El crítico utiliza esos mismos argumentos a propósito de El rata (Sam Fuller, 1953) que había sido muy cuestionado nueve años antes en el Festival de Venecia y que había generado el conflicto entre el stalinista Georges Sadoul y los críticos de Cahiers du cinéma. Moullet admite que la película es propaganda de derecha, pero señala que su anticomunismo se limita al tema: “Ni los encuadres, ni la mezcla de sonido, ni el dosificado son moscófobos (...) La propaganda no va muy lejos porque los comunistas de Fuller no tienen nada de marxistas en su comportamiento” (1961, p. 48). Si la censura francesa ha retocado el film y ha podido reconvertir el espionaje en tráfico de drogas, eso es porque su trama política resulta un aspecto superficial que no define su sentido. [1] Por lo tanto, es posible abstraerse del contenido ideológico y apreciar la nueva poesía creada por el cineasta. Es cierto que el fascismo y el anticomunismo son el tema de sus películas, pero sólo el tema. Porque los enemigos son convencionales y abstractos. El director confunde comunismo y gangsterismo o comunismo y nazismo por motivos comerciales: “Fascismo de gestos más que de intenciones. Porque no parece que Fuller sea tan fuerte en política” (Moullet 1959, p. 13). A Moullet no le interesa la ideología del cineasta porque lo que analiza es la moral que puede advertirse en la puesta en escena de sus films. Hay allí un “sentimiento poético por el movimiento de la cámara. Para muchos directores ambiciosos, los movimientos de la cámara dependen de la composición dramática. Nunca para Fuller en cuya obra son, por fortuna, totalmente gratuitos: es en función del poder emotivo del movimiento que se organiza la escena” (1959, p. 14). [2]

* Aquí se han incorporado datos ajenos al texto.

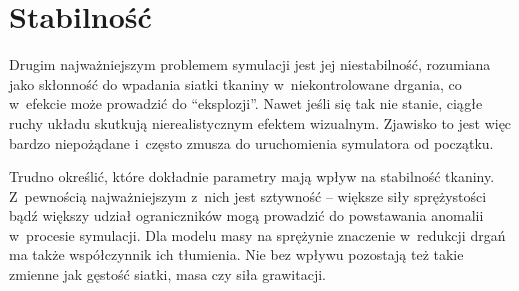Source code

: 		
		
		
		
		
		
		
		
		
		
	
	\section{Stabilność}
	\label{t:wyniki:stabilnosc}
	
		Drugim najważniejszym problemem symulacji jest jej niestabilność, rozumiana jako skłonność do wpadania siatki tkaniny w~niekontrolowane drgania, co w~efekcie może prowadzić do ``eksplozji''. Nawet jeśli się tak nie stanie, ciągłe ruchy układu skutkują nierealistycznym efektem wizualnym. Zjawisko to jest więc bardzo niepożądane i~często zmusza do uruchomienia symulatora od początku.
		
		Trudno określić, które dokładnie parametry mają wpływ na stabilność tkaniny. Z~pewnością najważniejszym z~nich jest sztywność -- większe siły sprężystości bądź większy udział ograniczników mogą prowadzić do powstawania anomalii w~procesie symulacji. Dla modelu masy na sprężynie znaczenie w~redukcji drgań ma także współczynnik ich tłumienia. Nie bez wpływu pozostają też takie zmienne jak gęstość siatki, masa czy siła grawitacji.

La forma de la expresión no está atada al contenido y, a menudo, lo contradice. En esa libertad de movimientos, el estilo encuentra su soberanía. En un artículo sobre Douglas Sirk, Moullet también celebra los efectos visuales de Los diablos del aire (Douglas Sirk, 1957) justamente porque no tienen ninguna funcionalidad argumental. “En el arte no hay más que artificio: elogiemos el artificio cultivado sin remordimientos, que así adquiere una sinceridad segunda, en vez del artificio enmascarado para sí mismo como para los demás bajo pretextos hipócritas. Lo verdadero es tan falso como lo falso, sólo lo muy falso deviene verdadero” (Moullet, 1958, p. 56). Aun así, hay diferencias. Porque en el caso de Sirk, el exceso es un resultado de un procedimiento; en cambio, Fuller está fascinado por el espectáculo del mundo material. Es un cineasta de lo telúrico, del instinto, de lo primitivo. Significativamente, la afirmación de Moullet se rige por un principio idealista. La discusión sobre la moral queda acotada a la dimensión de las formas o, en todo caso, señala que la estética tiene sus propias reglas. No hay, para el arte, otra moral que la moral de sus formas. Finalmente, un cineasta sólo está obligado a llevar sus travellings a buen término. El dictum de Luc Moullet se hizo rápidamente célebre y –repetido de manera simplificada, imprecisa o directamente errónea– se convirtió en uno de los slogans de Cahiers du cinéma: “La moral es una cuestión de travellings” [La morale est affaire de travellings] (1959, p. 14). [3]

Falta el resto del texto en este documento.